In summary, the present invention provides jacket 22 which substantially covers particulate detector 10 so that particulate detector 10 may be reliably disabled during a building, construction or building maintenance project and so that particulate detector 10 may be protected from potential contamination. In addition, the three separate embodiments discussed above are each easily attached to and removed from particulate detector 10. Consequently, jackets 22 as described herein may realistically be removed and installed often during a long-term construction project so that particulate detector 10 may be placed in service during nights, holidays, weekends, or other extended periods of time when no person may be in the vicinity. Further, the transparency of container 24 allows light 20 of particulate detector 10 to be observed when jacket 22 is secured to particulate detector 10. Additionally, flag 26 forms an easily observed warning-type indicator of the fact that jacket 22 is installed on particulate detector 10 and that particulate detector 10 is inoperative.

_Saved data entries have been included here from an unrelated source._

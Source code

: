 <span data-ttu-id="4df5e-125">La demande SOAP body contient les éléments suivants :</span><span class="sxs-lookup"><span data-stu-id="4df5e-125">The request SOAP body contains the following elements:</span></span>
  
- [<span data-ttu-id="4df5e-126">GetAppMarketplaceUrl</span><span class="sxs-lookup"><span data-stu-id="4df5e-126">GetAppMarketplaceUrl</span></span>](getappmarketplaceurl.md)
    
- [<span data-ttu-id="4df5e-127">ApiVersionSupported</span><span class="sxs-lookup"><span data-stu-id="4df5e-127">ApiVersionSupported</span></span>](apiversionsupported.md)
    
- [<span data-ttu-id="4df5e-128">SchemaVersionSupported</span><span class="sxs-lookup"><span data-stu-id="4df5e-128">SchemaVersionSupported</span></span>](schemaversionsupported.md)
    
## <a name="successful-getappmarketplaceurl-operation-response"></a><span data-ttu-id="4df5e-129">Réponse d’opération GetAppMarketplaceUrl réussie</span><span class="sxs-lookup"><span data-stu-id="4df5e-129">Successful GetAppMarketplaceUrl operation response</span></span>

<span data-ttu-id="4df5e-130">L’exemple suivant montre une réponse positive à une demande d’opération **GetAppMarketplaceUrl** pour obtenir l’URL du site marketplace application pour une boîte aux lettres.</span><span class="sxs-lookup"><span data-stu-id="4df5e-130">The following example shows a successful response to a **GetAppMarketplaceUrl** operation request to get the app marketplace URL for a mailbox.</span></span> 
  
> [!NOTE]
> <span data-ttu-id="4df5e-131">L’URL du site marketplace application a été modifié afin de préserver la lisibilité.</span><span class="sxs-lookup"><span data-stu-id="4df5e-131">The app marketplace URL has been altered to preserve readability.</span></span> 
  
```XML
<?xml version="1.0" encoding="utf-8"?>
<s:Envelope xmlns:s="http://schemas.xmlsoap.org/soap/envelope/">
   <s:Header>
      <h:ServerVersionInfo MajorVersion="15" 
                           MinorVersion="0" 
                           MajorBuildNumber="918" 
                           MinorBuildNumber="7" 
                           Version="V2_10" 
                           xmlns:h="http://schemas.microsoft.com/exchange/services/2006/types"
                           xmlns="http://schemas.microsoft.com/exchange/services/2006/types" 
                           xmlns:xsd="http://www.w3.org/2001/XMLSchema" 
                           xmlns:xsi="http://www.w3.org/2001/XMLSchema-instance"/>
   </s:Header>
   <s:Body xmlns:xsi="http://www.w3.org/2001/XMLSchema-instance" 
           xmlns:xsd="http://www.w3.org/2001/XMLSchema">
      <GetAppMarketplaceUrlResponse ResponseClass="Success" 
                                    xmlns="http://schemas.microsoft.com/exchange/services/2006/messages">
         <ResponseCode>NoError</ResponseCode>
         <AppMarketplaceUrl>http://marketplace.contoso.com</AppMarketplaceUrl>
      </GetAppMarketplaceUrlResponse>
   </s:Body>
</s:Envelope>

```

The foregoing description uses preferred embodiments to describe the present invention. However, those skilled in the art will recognize that many changes and modifications to these preferred embodiments may occur without exceeding the scope of the present invention. For example, the specific dimensions mentioned herein are not critical to the scope of the present invention but are presented herein merely to aid in providing an understanding of it. Moreover, the operational characteristics of light 20 of particulate detector 10 are not critical to the present invention. Obvious changes and modifications to these and other characteristics of the embodiments described above are intended to be included within the scope of the present invention.